Будущие хозяева страны уже ожидают своего часа, скрываясь в толпе непосредственных исполнителей воли Верховного, военных и штатских слуг режима, которых диктатор подбирал и воспитывал, руководствуясь единственным принципом: «Я предпочел образованным людям добросовестных чиновников. Меня не интересует, какие способности у человека. Мне требуется только, чтобы он был способен надлежащим образом выполнять мои распоряжения». Вот так и возникла целая каста нерассуждающих служак, без труда научившихся использовать предоставленные им полномочия в собственных интересах. И на пороге смерти Верховный вынужден убедиться: «Я вскормил стервятников, которые стали моими наследниками... Они превратили всю страну в сатрапии, где ведут себя как настоящие деспоты.
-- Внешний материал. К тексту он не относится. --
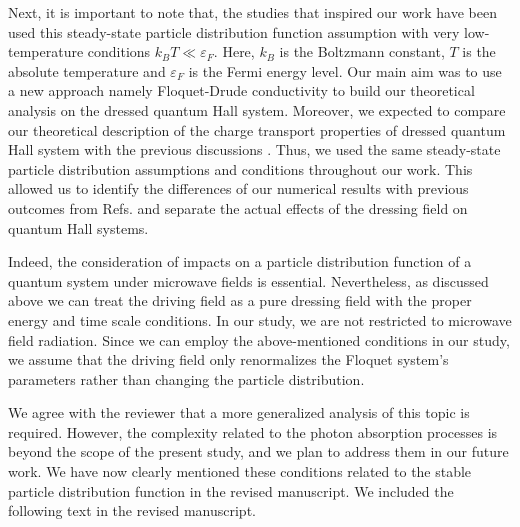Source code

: \documentclass{article}
\begin{document}
Next, it is important to note that, the studies \cite{wackerl20,wackerlthesis20,dini16,endo09} that inspired our work have been used this steady-state particle distribution function assumption with very low-temperature conditions $k_B T \ll \varepsilon_F$. Here, $k_B$ is the Boltzmann constant, $T$ is the absolute temperature and $\varepsilon_F$ is the Fermi energy level.
Our main aim was to use a new approach namely Floquet-Drude conductivity \cite{wackerl20} to build our theoretical analysis on the dressed quantum Hall system.
Moreover, we expected to compare our theoretical description of the charge transport properties of dressed quantum Hall system with the previous discussions \cite{dini16,endo09}. Thus, we used the same steady-state particle distribution assumptions and conditions throughout our work.
This allowed us to identify the differences of our numerical results with previous outcomes from Refs. \cite{dini16,endo09} and separate the actual effects of the dressing field on quantum Hall systems.

Indeed, the consideration of impacts on a particle distribution function of a quantum system under microwave fields is essential. Nevertheless, as discussed above we can treat the driving field as a pure dressing field with the proper energy and time scale conditions. In our study, we are not restricted to microwave field radiation. Since we can employ the above-mentioned conditions in our study, we assume that the driving field only renormalizes the Floquet system's parameters rather than changing the particle distribution.

We agree with the reviewer that a more generalized analysis of this topic is required. However, the complexity related to the photon absorption processes is beyond the scope of the present study, and we plan to address them in our future work. We have now clearly mentioned these conditions related to the stable particle distribution function in the revised manuscript. We included the following text in the revised manuscript.
\end{document}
Погрязшие в коррупции, они мало-помалу подменили мою власть своей собственной властью, замешенной на подлостях, угодничестве, лжи».
Одного из таких людей Верховный видит перед собой ежедневно: это Поликарпо Патиньо. Беседы диктатора с ним невозможно назвать диалогом: любые попытки (подчас иезуитски хитрые и жестокие) заставить Патиньо высказать собственное мнение, вызвать его на спор тонут, словно в трясине, в подобострастных ответах секретаря, лезущего из кожи, чтобы заверить хозяина в преданности. Но это-то беспредельное раболепие и распаляет подозрительность Верховного, который угадывает за ним полнейшую беспринципность, глубочайшее равнодушие к высоким идеям, а главное — преклонение перед властью как таковой, тайное властолюбие. И с нарастающим отвращением он открывает в Патиньо еще одного своего двойника, свое худшее «я».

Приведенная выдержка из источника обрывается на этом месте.